Alhamdulillah ini adalah tulisan terakhir saya dari buku ISD baiklah bab
terakhir adalah tentang Prasangka ,Diskriminasi dan Etnosentrisme . Prasangka
atau praduga merupakan adanya suatu pikiran atau sikap mengira-ngira terhadap suatu
kondisi dimana kita sendiri belum tahu persis kondisi yang sebenarnya. Suatu
prasangka memang tidak melulu pada hal negatif, ada juga prasangka positif
(kurang lebihnya tidak akan menimbulkan dampak negatif).
Namun, ketika prasangka buruk yang hadir pada diri kita, misalnya kita
berpikiran buruk tentang orang lain, segenap sikap kita terhadap orang lain itu
akan dituntun oleh prasangka itu. Dalam psikologi, ada yang disebut sebagai selective
perception. Manusia pada dasarnya mempersepsi dunia secara selektif, dan
itu sangat tergantung pada sikap yang kita bangun mengenai dunia.
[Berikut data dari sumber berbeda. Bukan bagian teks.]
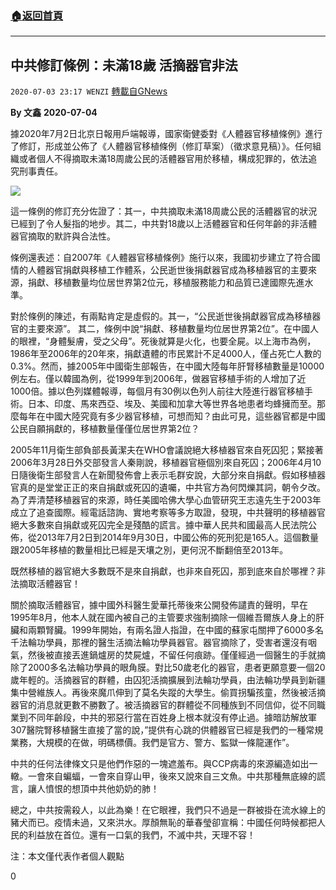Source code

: ###  [:house:返回首頁](https://github.com/ourhimalayas/txt)
---

## 中共修訂條例：未滿18歲 活摘器官非法
`2020-07-03 23:17 WENZI` [轉載自GNews](https://gnews.org/zh-hant/253386/)

**By 文鑫**
**2020-07-04**

據2020年7月2日北京日報用戶端報導，國家衛健委對《人體器官移植條例》進行了修訂，形成並公佈了《人體器官移植條例（修訂草案）（徵求意見稿）》。任何組織或者個人不得摘取未滿18周歲公民的活體器官用於移植，構成犯罪的，依法追究刑事責任。

![](https://s3.amazonaws.com/gnews-media-offload/wp-content/uploads/2020/07/03230613/1-8.png)

這一條例的修訂充分佐證了：其一，中共摘取未滿18周歲公民的活體器官的狀況已經到了令人髮指的地步。其二，中共對18歲以上活體器官和任何年齡的非活體器官摘取的默許與合法性。

條例還表述：自2007年《人體器官移植條例》施行以來，我國初步建立了符合國情的人體器官捐獻與移植工作體系，公民逝世後捐獻器官成為移植器官的主要來源，捐獻、移植數量均位居世界第2位元，移植服務能力和品質已達國際先進水準。

對於條例的陳述，有兩點肯定是虛假的。其一，“公民逝世後捐獻器官成為移植器官的主要來源”。 其二，條例中說“捐獻、移植數量均位居世界第2位”。在中國人的眼裡，“身體髮膚，受之父母”。死後就算是火化，也要全屍。以上海市為例，1986年至2006年的20年來，捐獻遺體的市民累計不足4000人，僅占死亡人數的0.3%。然而，據2005年中國衛生部報告，在中國大陸每年肝腎移植數量是10000例左右。僅以韓國為例，從1999年到2006年，做器官移植手術的人增加了近1000倍。據以色列媒體報導，每個月有30例以色列人前往大陸進行器官移植手術。日本、印度、馬來西亞、埃及、美國和加拿大等世界各地患者均蜂擁而至。那麼每年在中國大陸究竟有多少器官移植，可想而知？由此可見，這些器官都是中國公民自願捐獻的，移植數量僅僅位居世界第2位？

2005年11月衛生部負部長黃潔夫在WHO會議說絕大移植器官來自死囚犯；緊接著2006年3月28日外交部發言人秦剛說，移植器官極個別來自死囚；2006年4月10日隨後衛生部發言人在新聞發佈會上表示毛群安說，大部分來自捐獻。假如移植器官真的是堂堂正正的來自捐獻或死囚的遺囑，中共官方為何閃爍其詞，朝令夕改。為了弄清楚移植器官的來源，時任美國哈佛大學心血管研究王志遠先生于2003年成立了追查國際。經電話諮詢、實地考察等多方取證，發現，中共聲明的移植器官絕大多數來自捐獻或死囚完全是殘酷的謊言。據中華人民共和國最高人民法院公佈，從2013年7月2日到2014年9月30日，中國公佈的死刑犯是165人。這個數量跟2005年移植的數量相比已經是天壤之別，更何況不斷翻倍至2013年。

既然移植的器官絕大多數既不是來自捐獻，也非來自死囚，那到底來自於哪裡？非法摘取活體器官！

關於摘取活體器官，據中國外科醫生愛華托蒂後來公開發佈譴責的聲明，早在1995年8月，他本人就在國內被自己的主管要求強制摘除一個維吾爾族人身上的肝臟和兩顆腎臟。1999年開始，有兩名證人指證，在中國的蘇家屯關押了6000多名千法輪功學員，那裡的醫生活摘法輪功學員器官。器官摘除了，受害者還沒有咽氣，然後被直接丟進鍋爐房的焚屍爐，不留任何痕跡。僅僅經過一個醫生的手就摘除了2000多名法輪功學員的眼角膜。對比50歲老化的器官，患者更願意要一個20歲年輕的。活摘器官的群體，由囚犯活摘擴展到法輪功學員，由法輪功學員到新疆集中營維族人。再後來魔爪伸到了莫名失蹤的大學生。偷買拐騙孩童，然後被活摘器官的消息就更數不勝數了。被活摘器官的群體從不同種族到不同信仰，從不同職業到不同年齡段，中共的邪惡行當在百姓身上根本就沒有停止過。據暗訪解放軍307醫院腎移植醫生直接了當的說，”提供有心跳的供體器官已經是我們的一種常規業務，大規模的在做，明碼標價。我們是官方、警方、監獄一條龍運作”。

中共的任何法律條文只是他們作惡的一塊遮羞布。與CCP病毒的來源編造如出一轍。一會來自蝙蝠，一會來自穿山甲，後來又說來自三文魚。中共那種無底線的謊言，讓人憤恨的想頂中共他奶奶的肺！

總之，中共按需殺人，以此為樂！在它眼裡，我們只不過是一群被掛在流水線上的豬犬而已。疫情未過，又來洪水。厚顏無恥的華春瑩卻宣稱：中國任何時候都把人民的利益放在首位。還有一口氣的我們，不滅中共，天理不容！

注：本文僅代表作者個人觀點

0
Sebagai
contoh, kalau kita memang sudah percaya bahwa Si A itu jahat, maka setiap kali
kita bertemu dengan Si A, kita akan cenderung memberi perhatian terhadap
hal-hal dalam diri orang itu yang akan mengukuhkan ketidaksukaan kita. Kita
mengabaikan hal-hal baik mengenai dirinya, bahkan ketika ada orang lain yang
menyatakan pendapat lain tentangnya.
Begitu kita berprasangka buruk, pikiran kita jadi terbiasa untuk bercuriga.
Akibatnya kita membebani pikiran kita dengan segenap kondisi buruk yang sangat
mungkin sebenarnya tidak begitu adanya. Kita menjadi orang yang terus khawatir,
yang terus membayangkan hal yang tidak-tidak. Jiwa kita menjadi tidak tenang,
dan itu akan tercermin dalam perilaku dan ekspresi kita.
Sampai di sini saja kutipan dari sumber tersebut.